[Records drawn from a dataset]
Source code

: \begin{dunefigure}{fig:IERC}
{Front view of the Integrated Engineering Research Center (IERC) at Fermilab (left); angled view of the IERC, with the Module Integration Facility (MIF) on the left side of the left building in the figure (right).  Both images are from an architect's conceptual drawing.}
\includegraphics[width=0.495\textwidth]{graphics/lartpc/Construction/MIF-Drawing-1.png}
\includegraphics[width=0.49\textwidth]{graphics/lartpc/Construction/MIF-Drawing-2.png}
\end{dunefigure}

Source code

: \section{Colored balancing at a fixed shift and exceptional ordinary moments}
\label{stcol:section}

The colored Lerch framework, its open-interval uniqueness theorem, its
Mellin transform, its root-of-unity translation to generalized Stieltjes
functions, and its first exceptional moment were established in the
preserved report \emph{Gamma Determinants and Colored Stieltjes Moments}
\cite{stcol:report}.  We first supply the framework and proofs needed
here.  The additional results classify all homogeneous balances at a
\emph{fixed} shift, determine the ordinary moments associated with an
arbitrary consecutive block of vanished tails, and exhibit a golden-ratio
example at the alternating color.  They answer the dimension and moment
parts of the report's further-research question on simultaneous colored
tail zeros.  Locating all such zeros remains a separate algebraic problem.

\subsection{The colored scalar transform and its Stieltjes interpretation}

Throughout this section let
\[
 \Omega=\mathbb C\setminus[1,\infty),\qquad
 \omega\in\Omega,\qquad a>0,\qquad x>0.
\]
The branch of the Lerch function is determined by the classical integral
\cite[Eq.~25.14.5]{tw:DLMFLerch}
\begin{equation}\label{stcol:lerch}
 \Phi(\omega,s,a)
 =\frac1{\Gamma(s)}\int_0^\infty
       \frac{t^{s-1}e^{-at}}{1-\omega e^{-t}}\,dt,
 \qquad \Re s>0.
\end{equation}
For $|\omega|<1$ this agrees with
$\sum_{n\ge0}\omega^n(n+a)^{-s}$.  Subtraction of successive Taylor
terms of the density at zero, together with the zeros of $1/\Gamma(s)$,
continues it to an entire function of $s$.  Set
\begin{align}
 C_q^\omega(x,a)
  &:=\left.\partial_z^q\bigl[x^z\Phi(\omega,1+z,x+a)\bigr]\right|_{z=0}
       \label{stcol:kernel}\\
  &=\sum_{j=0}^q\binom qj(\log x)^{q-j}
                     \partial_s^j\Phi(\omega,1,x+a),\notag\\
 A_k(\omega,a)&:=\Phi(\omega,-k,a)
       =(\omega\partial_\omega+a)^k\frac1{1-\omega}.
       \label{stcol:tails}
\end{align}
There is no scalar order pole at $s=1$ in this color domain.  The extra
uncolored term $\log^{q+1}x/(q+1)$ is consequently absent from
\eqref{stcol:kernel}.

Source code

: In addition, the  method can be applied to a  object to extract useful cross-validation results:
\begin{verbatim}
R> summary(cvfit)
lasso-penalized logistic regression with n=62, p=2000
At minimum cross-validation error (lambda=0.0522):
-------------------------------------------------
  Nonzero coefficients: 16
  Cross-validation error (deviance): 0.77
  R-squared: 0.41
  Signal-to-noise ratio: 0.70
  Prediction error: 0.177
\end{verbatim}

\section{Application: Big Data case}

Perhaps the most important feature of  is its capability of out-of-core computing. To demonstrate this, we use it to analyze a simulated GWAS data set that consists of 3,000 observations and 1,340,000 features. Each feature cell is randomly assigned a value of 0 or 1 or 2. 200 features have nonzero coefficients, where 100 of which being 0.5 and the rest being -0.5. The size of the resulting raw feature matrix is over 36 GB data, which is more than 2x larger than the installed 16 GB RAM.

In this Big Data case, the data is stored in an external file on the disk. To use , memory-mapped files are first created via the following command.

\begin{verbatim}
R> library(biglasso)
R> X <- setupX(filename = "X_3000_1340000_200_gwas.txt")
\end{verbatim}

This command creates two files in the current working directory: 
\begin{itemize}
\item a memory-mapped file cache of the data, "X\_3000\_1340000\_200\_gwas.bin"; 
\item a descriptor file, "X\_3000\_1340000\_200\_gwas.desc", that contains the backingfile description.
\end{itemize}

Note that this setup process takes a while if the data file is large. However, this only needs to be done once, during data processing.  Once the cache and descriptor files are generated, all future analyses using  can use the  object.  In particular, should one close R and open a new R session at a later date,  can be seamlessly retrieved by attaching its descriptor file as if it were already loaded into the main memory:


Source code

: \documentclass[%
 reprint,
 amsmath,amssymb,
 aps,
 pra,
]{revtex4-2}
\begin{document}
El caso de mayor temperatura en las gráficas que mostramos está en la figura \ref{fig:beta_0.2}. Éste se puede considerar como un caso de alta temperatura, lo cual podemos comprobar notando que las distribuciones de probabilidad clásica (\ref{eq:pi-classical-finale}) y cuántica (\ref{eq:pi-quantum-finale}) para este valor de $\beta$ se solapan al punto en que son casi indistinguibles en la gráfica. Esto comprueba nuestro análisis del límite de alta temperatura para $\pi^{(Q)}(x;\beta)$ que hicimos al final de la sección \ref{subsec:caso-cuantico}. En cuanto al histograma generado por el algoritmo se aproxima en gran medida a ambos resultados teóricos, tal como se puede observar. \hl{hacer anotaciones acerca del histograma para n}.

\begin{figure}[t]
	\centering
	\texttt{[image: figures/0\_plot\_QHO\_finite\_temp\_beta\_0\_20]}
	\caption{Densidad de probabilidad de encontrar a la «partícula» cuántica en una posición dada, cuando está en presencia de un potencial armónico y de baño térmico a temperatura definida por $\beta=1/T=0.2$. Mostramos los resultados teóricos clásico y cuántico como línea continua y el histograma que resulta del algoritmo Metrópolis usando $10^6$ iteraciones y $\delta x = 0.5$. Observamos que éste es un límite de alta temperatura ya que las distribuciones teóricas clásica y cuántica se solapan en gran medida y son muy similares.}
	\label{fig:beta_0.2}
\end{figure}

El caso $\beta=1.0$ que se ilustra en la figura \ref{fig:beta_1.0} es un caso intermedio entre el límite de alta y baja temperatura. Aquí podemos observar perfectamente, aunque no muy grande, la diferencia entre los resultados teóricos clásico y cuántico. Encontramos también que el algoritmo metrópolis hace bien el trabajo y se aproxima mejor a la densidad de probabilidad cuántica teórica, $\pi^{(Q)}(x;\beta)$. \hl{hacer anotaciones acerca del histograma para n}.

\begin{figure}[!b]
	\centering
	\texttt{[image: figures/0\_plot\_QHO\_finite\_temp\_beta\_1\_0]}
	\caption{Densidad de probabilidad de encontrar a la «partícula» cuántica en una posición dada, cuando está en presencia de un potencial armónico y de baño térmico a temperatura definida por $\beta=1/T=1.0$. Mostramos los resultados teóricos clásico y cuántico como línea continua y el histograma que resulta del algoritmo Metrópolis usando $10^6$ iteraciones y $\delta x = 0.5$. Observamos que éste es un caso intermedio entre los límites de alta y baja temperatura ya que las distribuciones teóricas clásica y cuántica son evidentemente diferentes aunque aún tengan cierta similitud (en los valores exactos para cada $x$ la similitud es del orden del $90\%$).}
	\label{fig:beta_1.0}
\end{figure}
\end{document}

--

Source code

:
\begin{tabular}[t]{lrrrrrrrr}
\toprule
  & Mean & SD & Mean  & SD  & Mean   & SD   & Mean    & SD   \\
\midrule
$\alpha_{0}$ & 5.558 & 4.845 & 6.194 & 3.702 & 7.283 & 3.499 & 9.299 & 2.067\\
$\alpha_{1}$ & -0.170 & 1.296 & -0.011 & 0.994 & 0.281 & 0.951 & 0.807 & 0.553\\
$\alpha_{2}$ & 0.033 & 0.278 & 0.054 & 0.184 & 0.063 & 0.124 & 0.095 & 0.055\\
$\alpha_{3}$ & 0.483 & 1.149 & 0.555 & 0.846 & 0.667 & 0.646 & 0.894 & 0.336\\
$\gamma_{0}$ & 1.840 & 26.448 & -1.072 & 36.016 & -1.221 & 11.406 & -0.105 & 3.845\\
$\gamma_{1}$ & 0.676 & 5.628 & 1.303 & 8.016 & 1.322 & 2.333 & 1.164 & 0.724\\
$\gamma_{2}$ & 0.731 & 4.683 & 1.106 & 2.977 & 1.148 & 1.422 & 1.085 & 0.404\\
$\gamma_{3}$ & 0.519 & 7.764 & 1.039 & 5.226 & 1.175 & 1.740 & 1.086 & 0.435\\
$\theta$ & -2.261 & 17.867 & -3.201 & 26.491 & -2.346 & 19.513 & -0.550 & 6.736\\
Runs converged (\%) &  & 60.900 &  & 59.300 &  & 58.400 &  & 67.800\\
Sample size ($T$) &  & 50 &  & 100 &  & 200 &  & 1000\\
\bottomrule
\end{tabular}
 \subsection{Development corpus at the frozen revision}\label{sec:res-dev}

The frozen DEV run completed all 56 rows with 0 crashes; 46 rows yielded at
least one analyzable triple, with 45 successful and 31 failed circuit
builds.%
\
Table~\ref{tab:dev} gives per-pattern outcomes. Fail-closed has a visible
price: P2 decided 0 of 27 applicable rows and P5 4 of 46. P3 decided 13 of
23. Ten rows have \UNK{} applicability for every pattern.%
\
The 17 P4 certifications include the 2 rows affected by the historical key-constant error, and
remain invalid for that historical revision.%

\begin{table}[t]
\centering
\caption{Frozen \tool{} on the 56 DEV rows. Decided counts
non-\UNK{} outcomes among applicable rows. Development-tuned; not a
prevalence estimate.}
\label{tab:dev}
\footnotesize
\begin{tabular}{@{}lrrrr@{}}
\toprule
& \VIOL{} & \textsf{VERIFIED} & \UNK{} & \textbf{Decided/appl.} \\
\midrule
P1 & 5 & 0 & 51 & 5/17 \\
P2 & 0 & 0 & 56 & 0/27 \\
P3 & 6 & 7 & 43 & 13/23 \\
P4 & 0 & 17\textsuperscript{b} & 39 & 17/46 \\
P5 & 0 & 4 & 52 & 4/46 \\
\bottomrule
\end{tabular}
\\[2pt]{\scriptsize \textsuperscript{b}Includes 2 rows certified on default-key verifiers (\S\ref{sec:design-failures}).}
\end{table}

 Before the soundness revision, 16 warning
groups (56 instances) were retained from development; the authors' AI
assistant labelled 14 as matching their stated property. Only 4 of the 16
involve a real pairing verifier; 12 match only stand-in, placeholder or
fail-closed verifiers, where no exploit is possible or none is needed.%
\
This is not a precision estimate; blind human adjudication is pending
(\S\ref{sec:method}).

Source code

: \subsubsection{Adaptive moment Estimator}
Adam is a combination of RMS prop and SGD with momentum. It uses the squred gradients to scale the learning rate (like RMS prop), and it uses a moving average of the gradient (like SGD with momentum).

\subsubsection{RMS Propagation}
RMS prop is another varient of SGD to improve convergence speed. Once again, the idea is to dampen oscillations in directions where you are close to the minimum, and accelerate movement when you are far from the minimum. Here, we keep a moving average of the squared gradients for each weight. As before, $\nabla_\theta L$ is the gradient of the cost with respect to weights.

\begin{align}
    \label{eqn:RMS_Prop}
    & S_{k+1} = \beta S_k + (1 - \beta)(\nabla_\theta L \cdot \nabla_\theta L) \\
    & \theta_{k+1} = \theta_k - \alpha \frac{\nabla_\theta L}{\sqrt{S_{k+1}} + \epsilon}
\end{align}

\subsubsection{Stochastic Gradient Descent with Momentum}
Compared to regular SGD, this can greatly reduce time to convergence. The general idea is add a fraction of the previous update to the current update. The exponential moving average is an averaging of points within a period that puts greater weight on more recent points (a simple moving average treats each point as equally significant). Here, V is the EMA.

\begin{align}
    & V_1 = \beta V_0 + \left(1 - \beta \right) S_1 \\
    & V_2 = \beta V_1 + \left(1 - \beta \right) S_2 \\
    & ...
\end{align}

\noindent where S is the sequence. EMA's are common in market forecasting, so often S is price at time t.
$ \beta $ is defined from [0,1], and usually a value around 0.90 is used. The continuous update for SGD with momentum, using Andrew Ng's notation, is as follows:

- **PROBLEM TO WORK ON**: Among the entries above, how many lines include the word "ordinary"? Reply with the number only.

- **TASK RESULT**: 2